• Dataset entries:
⟨
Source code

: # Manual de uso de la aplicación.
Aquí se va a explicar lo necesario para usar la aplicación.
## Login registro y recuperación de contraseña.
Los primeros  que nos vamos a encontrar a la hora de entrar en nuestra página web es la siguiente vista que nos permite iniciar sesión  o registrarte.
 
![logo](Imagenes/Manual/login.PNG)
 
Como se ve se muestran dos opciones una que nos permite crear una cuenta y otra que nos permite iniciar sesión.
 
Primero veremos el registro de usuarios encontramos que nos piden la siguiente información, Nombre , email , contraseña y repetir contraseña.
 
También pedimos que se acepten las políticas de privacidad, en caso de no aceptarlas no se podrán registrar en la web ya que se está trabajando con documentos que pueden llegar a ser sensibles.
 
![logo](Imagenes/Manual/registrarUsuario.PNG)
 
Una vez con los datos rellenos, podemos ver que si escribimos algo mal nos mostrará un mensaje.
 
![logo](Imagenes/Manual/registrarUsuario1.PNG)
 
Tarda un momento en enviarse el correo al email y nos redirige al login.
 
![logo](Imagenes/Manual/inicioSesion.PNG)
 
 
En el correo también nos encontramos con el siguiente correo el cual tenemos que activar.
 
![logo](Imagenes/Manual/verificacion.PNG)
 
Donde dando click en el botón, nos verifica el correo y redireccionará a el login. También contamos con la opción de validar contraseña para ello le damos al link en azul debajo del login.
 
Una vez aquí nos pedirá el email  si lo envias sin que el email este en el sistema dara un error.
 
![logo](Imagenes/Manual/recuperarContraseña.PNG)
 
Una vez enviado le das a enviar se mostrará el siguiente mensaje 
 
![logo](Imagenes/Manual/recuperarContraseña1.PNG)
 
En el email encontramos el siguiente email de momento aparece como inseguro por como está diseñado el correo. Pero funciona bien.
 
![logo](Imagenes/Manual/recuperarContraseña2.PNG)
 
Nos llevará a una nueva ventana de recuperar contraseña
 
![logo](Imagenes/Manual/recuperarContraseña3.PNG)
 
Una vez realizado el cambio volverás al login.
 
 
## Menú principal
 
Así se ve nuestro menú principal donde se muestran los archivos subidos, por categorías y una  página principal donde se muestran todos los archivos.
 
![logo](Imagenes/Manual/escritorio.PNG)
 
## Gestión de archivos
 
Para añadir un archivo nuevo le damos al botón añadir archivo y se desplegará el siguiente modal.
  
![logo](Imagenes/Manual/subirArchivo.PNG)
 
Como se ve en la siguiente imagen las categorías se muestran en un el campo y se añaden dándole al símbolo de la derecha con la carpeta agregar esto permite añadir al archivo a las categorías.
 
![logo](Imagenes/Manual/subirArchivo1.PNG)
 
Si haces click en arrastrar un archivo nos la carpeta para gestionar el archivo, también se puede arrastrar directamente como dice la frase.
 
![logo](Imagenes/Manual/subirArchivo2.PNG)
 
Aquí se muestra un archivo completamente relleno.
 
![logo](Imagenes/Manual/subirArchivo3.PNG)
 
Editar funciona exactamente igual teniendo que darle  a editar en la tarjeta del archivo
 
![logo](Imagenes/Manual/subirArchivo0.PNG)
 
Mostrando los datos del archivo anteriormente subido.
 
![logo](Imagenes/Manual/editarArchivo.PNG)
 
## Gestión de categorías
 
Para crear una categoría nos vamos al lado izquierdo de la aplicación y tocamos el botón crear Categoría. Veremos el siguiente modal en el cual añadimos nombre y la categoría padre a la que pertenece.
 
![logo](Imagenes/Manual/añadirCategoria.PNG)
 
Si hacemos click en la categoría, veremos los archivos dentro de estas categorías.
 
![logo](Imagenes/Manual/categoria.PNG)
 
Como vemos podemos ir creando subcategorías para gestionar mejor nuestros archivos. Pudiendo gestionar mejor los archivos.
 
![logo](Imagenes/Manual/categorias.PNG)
⟩
• YOUR TASK: From the line holding "Si hacemos click" to the last line of the records, quote each line exactly and add nothing.

• OUTPUT:
Si hacemos click en la categoría, veremos los archivos dentro de estas categorías.
 
![logo](Imagenes/Manual/categoria.PNG)
 
Como vemos podemos ir creando subcategorías para gestionar mejor nuestros archivos. Pudiendo gestionar mejor los archivos.
 
![logo](Imagenes/Manual/categorias.PNG)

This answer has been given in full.